Saved data entries:
++++++++
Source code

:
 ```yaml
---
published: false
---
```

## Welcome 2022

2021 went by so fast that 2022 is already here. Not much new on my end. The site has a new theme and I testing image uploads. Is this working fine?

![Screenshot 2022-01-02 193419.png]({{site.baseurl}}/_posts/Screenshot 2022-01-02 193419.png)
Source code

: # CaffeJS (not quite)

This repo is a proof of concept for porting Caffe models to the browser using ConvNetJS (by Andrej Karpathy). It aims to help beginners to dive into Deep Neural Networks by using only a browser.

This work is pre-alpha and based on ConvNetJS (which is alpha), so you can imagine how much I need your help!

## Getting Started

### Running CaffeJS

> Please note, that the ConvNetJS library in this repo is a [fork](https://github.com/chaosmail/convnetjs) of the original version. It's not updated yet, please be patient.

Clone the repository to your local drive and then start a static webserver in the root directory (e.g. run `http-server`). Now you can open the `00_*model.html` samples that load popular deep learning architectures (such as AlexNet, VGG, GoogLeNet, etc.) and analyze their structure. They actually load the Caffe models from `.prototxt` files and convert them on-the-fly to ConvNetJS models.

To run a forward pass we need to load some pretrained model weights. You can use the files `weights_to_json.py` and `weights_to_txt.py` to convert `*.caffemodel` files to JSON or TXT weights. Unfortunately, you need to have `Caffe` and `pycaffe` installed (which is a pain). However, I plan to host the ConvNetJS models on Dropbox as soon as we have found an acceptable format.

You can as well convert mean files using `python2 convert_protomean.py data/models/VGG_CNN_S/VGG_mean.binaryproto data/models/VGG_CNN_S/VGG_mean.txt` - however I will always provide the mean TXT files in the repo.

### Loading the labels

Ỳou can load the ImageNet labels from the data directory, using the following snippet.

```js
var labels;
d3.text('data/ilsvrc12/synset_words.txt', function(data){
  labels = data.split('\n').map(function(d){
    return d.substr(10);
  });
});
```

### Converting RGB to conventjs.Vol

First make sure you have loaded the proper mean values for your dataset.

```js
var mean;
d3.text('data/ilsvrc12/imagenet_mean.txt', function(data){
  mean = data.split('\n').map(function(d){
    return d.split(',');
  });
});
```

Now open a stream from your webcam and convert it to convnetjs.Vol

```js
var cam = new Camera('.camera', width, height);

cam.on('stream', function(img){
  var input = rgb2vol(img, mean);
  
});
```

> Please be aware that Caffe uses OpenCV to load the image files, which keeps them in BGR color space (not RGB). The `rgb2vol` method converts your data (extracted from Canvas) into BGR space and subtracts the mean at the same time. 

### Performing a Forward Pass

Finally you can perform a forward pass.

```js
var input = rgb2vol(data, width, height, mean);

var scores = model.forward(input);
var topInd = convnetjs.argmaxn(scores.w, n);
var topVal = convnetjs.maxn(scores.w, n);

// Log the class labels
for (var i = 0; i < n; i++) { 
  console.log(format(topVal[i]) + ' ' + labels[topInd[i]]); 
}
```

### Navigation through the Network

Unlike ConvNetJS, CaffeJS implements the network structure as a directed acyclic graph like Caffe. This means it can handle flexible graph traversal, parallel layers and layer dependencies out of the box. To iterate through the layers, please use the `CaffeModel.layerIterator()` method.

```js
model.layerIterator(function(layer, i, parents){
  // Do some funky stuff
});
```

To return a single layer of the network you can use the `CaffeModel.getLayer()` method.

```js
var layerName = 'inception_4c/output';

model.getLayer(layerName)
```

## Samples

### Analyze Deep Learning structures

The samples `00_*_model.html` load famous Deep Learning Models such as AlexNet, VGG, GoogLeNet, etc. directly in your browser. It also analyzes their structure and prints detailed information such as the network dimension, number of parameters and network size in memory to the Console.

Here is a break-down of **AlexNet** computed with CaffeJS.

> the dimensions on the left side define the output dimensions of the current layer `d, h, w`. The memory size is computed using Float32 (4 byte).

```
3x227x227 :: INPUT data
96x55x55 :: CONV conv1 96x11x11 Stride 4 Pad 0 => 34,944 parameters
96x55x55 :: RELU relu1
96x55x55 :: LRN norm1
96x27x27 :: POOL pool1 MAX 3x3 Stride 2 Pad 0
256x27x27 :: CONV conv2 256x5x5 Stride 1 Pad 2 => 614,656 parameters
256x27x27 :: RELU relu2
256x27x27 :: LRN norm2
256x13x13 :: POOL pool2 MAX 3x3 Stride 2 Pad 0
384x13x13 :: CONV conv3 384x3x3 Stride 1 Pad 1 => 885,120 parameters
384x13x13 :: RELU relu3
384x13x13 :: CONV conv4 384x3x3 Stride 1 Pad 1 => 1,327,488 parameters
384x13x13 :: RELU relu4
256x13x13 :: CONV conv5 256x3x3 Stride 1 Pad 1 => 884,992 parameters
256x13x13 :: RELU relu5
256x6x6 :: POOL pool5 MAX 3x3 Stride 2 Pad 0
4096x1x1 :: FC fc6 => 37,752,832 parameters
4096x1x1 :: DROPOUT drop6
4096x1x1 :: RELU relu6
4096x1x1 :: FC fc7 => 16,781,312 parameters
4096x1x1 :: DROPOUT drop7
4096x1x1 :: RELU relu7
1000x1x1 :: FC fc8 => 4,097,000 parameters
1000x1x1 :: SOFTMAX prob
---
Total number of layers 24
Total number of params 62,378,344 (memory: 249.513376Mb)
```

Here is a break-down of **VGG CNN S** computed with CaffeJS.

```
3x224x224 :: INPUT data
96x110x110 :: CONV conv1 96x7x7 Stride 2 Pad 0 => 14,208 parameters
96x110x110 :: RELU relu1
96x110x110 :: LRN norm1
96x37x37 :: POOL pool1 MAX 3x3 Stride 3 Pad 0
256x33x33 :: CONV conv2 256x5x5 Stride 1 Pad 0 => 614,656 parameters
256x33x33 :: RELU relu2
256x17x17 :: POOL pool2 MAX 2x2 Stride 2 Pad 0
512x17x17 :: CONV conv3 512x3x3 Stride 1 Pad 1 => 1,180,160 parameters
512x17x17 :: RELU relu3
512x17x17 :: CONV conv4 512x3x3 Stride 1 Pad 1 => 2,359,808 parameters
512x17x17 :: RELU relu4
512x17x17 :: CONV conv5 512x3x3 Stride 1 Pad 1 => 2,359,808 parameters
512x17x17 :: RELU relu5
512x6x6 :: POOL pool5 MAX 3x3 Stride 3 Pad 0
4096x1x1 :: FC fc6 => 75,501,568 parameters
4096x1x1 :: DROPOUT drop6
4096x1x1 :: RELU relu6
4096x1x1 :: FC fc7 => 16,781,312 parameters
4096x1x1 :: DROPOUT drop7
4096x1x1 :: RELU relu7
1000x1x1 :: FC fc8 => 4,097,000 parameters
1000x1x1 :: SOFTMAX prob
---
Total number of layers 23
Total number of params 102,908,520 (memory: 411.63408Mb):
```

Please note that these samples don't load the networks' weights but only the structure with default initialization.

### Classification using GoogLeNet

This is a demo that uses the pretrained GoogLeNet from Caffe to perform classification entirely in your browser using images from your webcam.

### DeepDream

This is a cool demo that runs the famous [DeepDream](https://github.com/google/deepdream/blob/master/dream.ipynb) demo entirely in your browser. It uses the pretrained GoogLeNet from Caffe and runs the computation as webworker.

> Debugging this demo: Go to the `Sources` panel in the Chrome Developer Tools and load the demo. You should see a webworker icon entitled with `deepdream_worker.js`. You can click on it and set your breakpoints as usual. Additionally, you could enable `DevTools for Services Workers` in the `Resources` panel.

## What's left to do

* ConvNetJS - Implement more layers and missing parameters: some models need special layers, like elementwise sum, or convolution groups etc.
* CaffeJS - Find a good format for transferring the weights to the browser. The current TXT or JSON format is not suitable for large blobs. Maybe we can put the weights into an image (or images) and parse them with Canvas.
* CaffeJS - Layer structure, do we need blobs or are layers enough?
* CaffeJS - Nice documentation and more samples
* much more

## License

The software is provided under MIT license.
++++++++
◆ **Exercise instructions**:
The lines above, from the start of the records through the one containing "CaffeJS (not quite)", are to be printed exactly, and nothing else is to be included.

◆ **Solved exercise**:
Source code

:
 ```yaml
---
published: false
---
```

## Welcome 2022

2021 went by so fast that 2022 is already here. Not much new on my end. The site has a new theme and I testing image uploads. Is this working fine?

![Screenshot 2022-01-02 193419.png]({{site.baseurl}}/_posts/Screenshot 2022-01-02 193419.png)
Source code

: # CaffeJS (not quite)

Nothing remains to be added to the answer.